Ariane Fortin avoue que l’accent sera mis cette année sur les façons d’aider les clubs de boxe à survivre à la pandémie. «La COVID-19 a eu raison de quelques clubs de boxe et c’est vraiment dommage. Je ne crois pas que les compétitions de grande envergure reprendront avant 2021, mais on garde espoir que ça puisse débouler plus vite que ça comme ça s’est produit pour les gymnases.»

Boxe Québec souhaite donc aider les clubs à recruter pour la boxe récréative et amener des allègements financiers en cette période difficile. «Par exemple, l’affiliation des 103 clubs membres de Boxe Québec sera prolongée d’un an. Heureusement, la Fédération est en bonne santé financière et nous avons les moyens de le faire», poursuit-elle.

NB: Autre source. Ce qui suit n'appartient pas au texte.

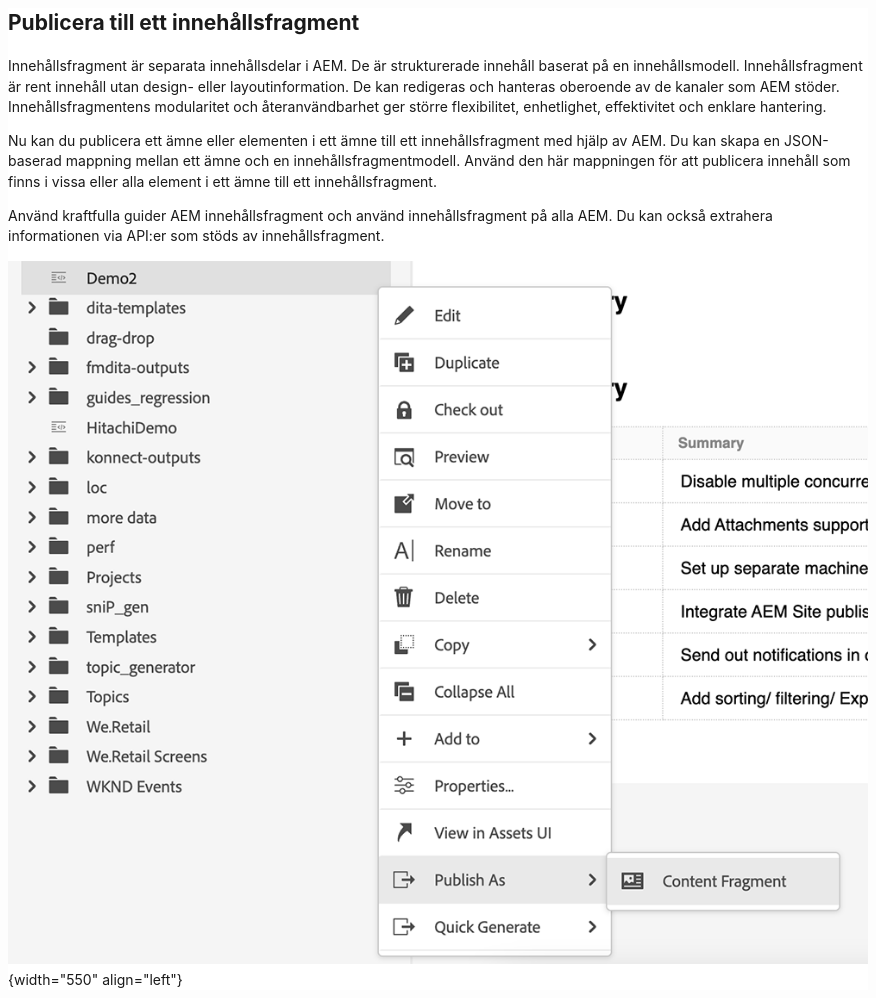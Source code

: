 ## Publicera till ett innehållsfragment

Innehållsfragment är separata innehållsdelar i AEM. De är strukturerade innehåll baserat på en innehållsmodell. Innehållsfragment är rent innehåll utan design- eller layoutinformation. De kan redigeras och hanteras oberoende av de kanaler som AEM stöder. Innehållsfragmentens modularitet och återanvändbarhet ger större flexibilitet, enhetlighet, effektivitet och enklare hantering.

Nu kan du publicera ett ämne eller elementen i ett ämne till ett innehållsfragment med hjälp av AEM. Du kan skapa en JSON-baserad mappning mellan ett ämne och en innehållsfragmentmodell. Använd den här mappningen för att publicera innehåll som finns i vissa eller alla element i ett ämne till ett innehållsfragment.

Använd kraftfulla guider AEM innehållsfragment och använd innehållsfragment på alla AEM. Du kan också extrahera informationen via API:er som stöds av innehållsfragment.

![alternativ för publicering av innehållsfragment](assets/content-fragment-publish.png){width="550" align="left"}

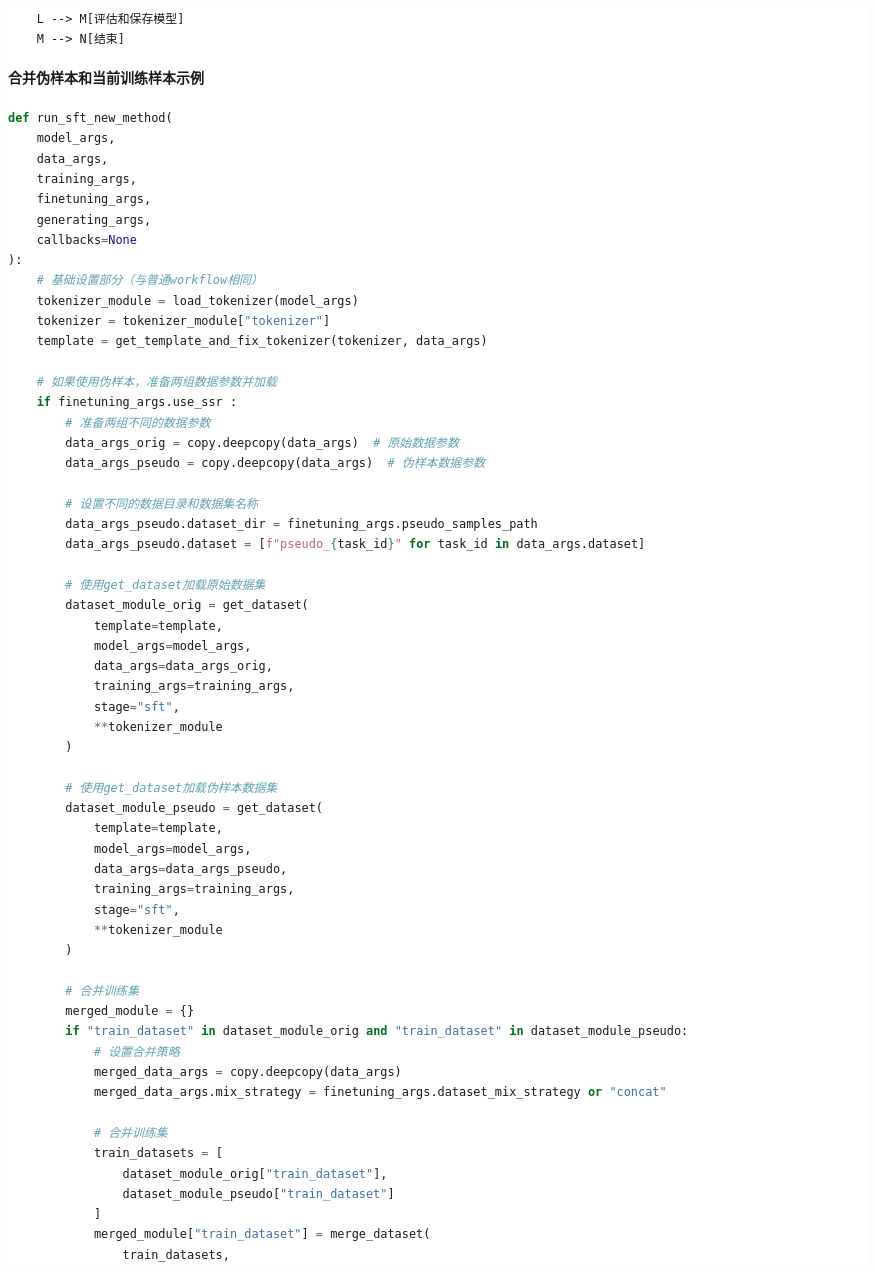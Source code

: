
 ```mermaid
    L --> M[评估和保存模型]
    M --> N[结束]
```

#### 合并伪样本和当前训练样本示例
``` python
def run_sft_new_method(
    model_args,
    data_args,
    training_args,
    finetuning_args,
    generating_args,
    callbacks=None
):
    # 基础设置部分（与普通workflow相同）
    tokenizer_module = load_tokenizer(model_args)
    tokenizer = tokenizer_module["tokenizer"]
    template = get_template_and_fix_tokenizer(tokenizer, data_args)
    
    # 如果使用伪样本，准备两组数据参数并加载
    if finetuning_args.use_ssr :
        # 准备两组不同的数据参数
        data_args_orig = copy.deepcopy(data_args)  # 原始数据参数
        data_args_pseudo = copy.deepcopy(data_args)  # 伪样本数据参数
        
        # 设置不同的数据目录和数据集名称
        data_args_pseudo.dataset_dir = finetuning_args.pseudo_samples_path
        data_args_pseudo.dataset = [f"pseudo_{task_id}" for task_id in data_args.dataset]
        
        # 使用get_dataset加载原始数据集
        dataset_module_orig = get_dataset(
            template=template,
            model_args=model_args,
            data_args=data_args_orig,
            training_args=training_args,
            stage="sft",
            **tokenizer_module
        )
        
        # 使用get_dataset加载伪样本数据集
        dataset_module_pseudo = get_dataset(
            template=template,
            model_args=model_args,
            data_args=data_args_pseudo,
            training_args=training_args,
            stage="sft",
            **tokenizer_module
        )
        
        # 合并训练集
        merged_module = {}
        if "train_dataset" in dataset_module_orig and "train_dataset" in dataset_module_pseudo:
            # 设置合并策略
            merged_data_args = copy.deepcopy(data_args)
            merged_data_args.mix_strategy = finetuning_args.dataset_mix_strategy or "concat"
            
            # 合并训练集
            train_datasets = [
                dataset_module_orig["train_dataset"],
                dataset_module_pseudo["train_dataset"]
            ]
            merged_module["train_dataset"] = merge_dataset(
                train_datasets,
```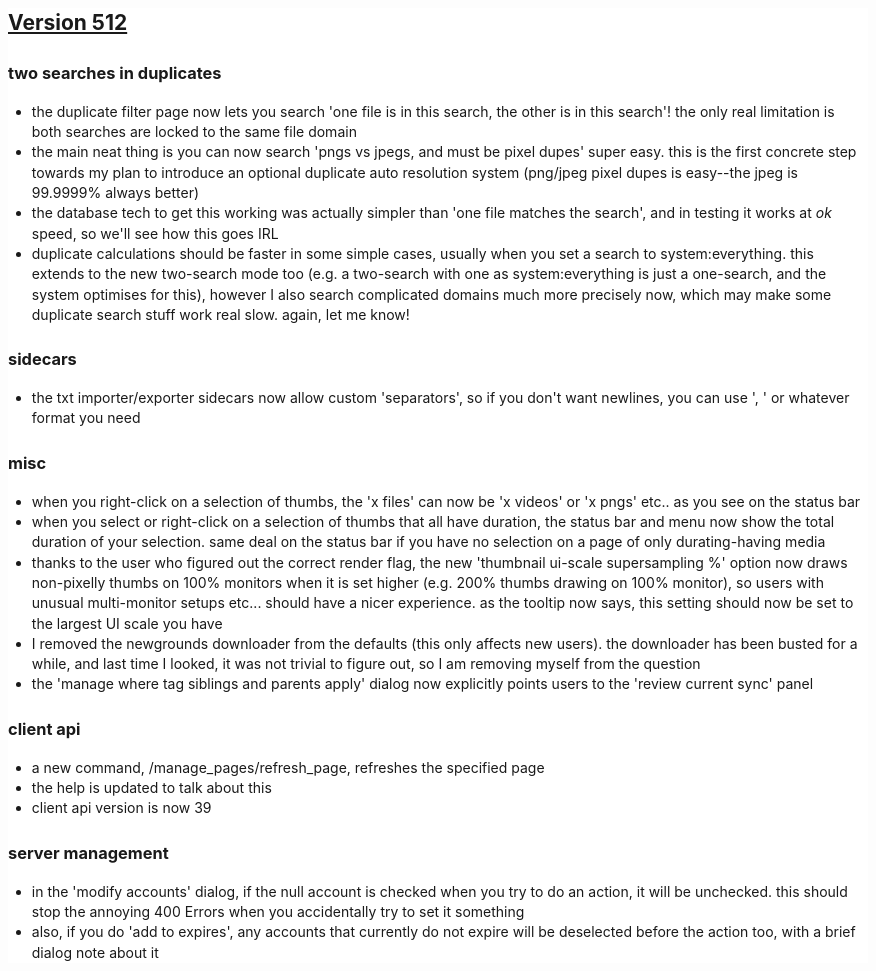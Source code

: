 ## [Version 512](https://github.com/hydrusnetwork/hydrus/releases/tag/v512)

### two searches in duplicates

* the duplicate filter page now lets you search 'one file is in this search, the other is in this search'! the only real limitation is both searches are locked to the same file domain
* the main neat thing is you can now search 'pngs vs jpegs, and must be pixel dupes' super easy. this is the first concrete step towards my plan to introduce an optional duplicate auto resolution system (png/jpeg pixel dupes is easy--the jpeg is 99.9999% always better)
* the database tech to get this working was actually simpler than 'one file matches the search', and in testing it works at _ok_ speed, so we'll see how this goes IRL
* duplicate calculations should be faster in some simple cases, usually when you set a search to system:everything. this extends to the new two-search mode too (e.g. a two-search with one as system:everything is just a one-search, and the system optimises for this), however I also search complicated domains much more precisely now, which may make some duplicate search stuff work real slow. again, let me know!

### sidecars

* the txt importer/exporter sidecars now allow custom 'separators', so if you don't want newlines, you can use ', ' or whatever format you need

### misc

* when you right-click on a selection of thumbs, the 'x files' can now be 'x videos' or 'x pngs' etc.. as you see on the status bar
* when you select or right-click on a selection of thumbs that all have duration, the status bar and menu now show the total duration of your selection. same deal on the status bar if you have no selection on a page of only durating-having media
* thanks to the user who figured out the correct render flag, the new 'thumbnail ui-scale supersampling %' option now draws non-pixelly thumbs on 100% monitors when it is set higher (e.g. 200% thumbs drawing on 100% monitor), so users with unusual multi-monitor setups etc... should have a nicer experience. as the tooltip now says, this setting should now be set to the largest UI scale you have
* I removed the newgrounds downloader from the defaults (this only affects new users). the downloader has been busted for a while, and last time I looked, it was not trivial to figure out, so I am removing myself from the question
* the 'manage where tag siblings and parents apply' dialog now explicitly points users to the 'review current sync' panel

### client api

* a new command, /manage_pages/refresh_page, refreshes the specified page
* the help is updated to talk about this
* client api version is now 39

### server management

* in the 'modify accounts' dialog, if the null account is checked when you try to do an action, it will be unchecked. this should stop the annoying 400 Errors when you accidentally try to set it something
* also, if you do 'add to expires', any accounts that currently do not expire will be deselected before the action too, with a brief dialog note about it
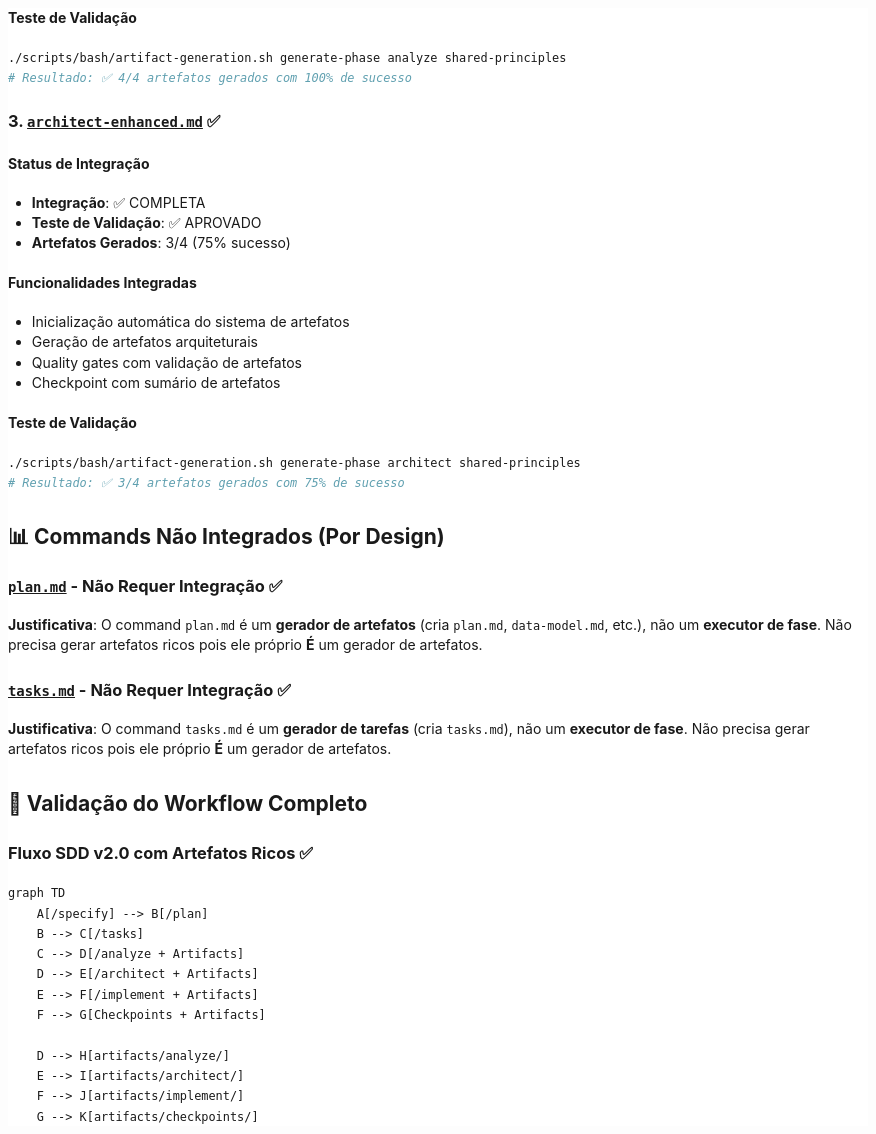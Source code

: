 #### Teste de Validação

```bash
./scripts/bash/artifact-generation.sh generate-phase analyze shared-principles
# Resultado: ✅ 4/4 artefatos gerados com 100% de sucesso
```

### 3. [`architect-enhanced.md`](../templates/commands/architect-enhanced.md) ✅

#### Status de Integração

- **Integração**: ✅ COMPLETA
- **Teste de Validação**: ✅ APROVADO
- **Artefatos Gerados**: 3/4 (75% sucesso)

#### Funcionalidades Integradas

- Inicialização automática do sistema de artefatos
- Geração de artefatos arquiteturais
- Quality gates com validação de artefatos
- Checkpoint com sumário de artefatos

#### Teste de Validação

```bash
./scripts/bash/artifact-generation.sh generate-phase architect shared-principles
# Resultado: ✅ 3/4 artefatos gerados com 75% de sucesso
```

## 📊 Commands Não Integrados (Por Design)

### [`plan.md`](../templates/commands/plan.md) - Não Requer Integração ✅

**Justificativa**: O command `plan.md` é um **gerador de artefatos** (cria `plan.md`, `data-model.md`, etc.), não um **executor de fase**. Não precisa gerar artefatos ricos pois ele próprio **É** um gerador de artefatos.

### [`tasks.md`](../templates/commands/tasks.md) - Não Requer Integração ✅

**Justificativa**: O command `tasks.md` é um **gerador de tarefas** (cria `tasks.md`), não um **executor de fase**. Não precisa gerar artefatos ricos pois ele próprio **É** um gerador de artefatos.

## 🔗 Validação do Workflow Completo

### Fluxo SDD v2.0 com Artefatos Ricos ✅

```mermaid
graph TD
    A[/specify] --> B[/plan]
    B --> C[/tasks]
    C --> D[/analyze + Artifacts]
    D --> E[/architect + Artifacts]
    E --> F[/implement + Artifacts]
    F --> G[Checkpoints + Artifacts]

    D --> H[artifacts/analyze/]
    E --> I[artifacts/architect/]
    F --> J[artifacts/implement/]
    G --> K[artifacts/checkpoints/]
```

Elle jure que le défi d’accéder à la présidence en situation de crise ne lui fait pas peur. «Nous avons une bonne équipe et je ne crois pas que la présidente doive être quelqu’un qui sait tout et prend toutes les décisions. Il faut simplement avoir un bon jugement.»

Pour l’instant, Boxe Québec a comme objectif de convaincre les autorités de la santé publique de laisser reprendre l’entraînement par cellules de quatre personnes (athlètes ou entraîneurs). 

«C’est ce qu’on vient de proposer au gouvernement. Des personnes qui s’entraîneraient toujours ensemble et feraient du contact léger. On espère que ça puisse permettre de passer à la phase 2 plus rapidement», indique-t-elle, concédant que les clubs de boxe et leurs membres ont tous hâte que le «sparring» puisse reprendre.

Box’Éduc

De son côté, malgré ses nouvelles responsabilités, Ariane Fortin n’a pas l’intention de laisser tomber le programme Box’Éduc, qu’elle a développé il y a deux ans afin de former les professeurs d’éducation physique du primaire et du secondaire à enseigner l’entraînement de boxe.

«Je continue avec Box’Éduc, car ça va super bien. Avant la COVID, j’avais déjà atteint mes objectifs pour l’année en formant 88 enseignants de 48 écoles en plus de 55 enseignants de 29 écoles que j’avais déjà formés», conclut-elle.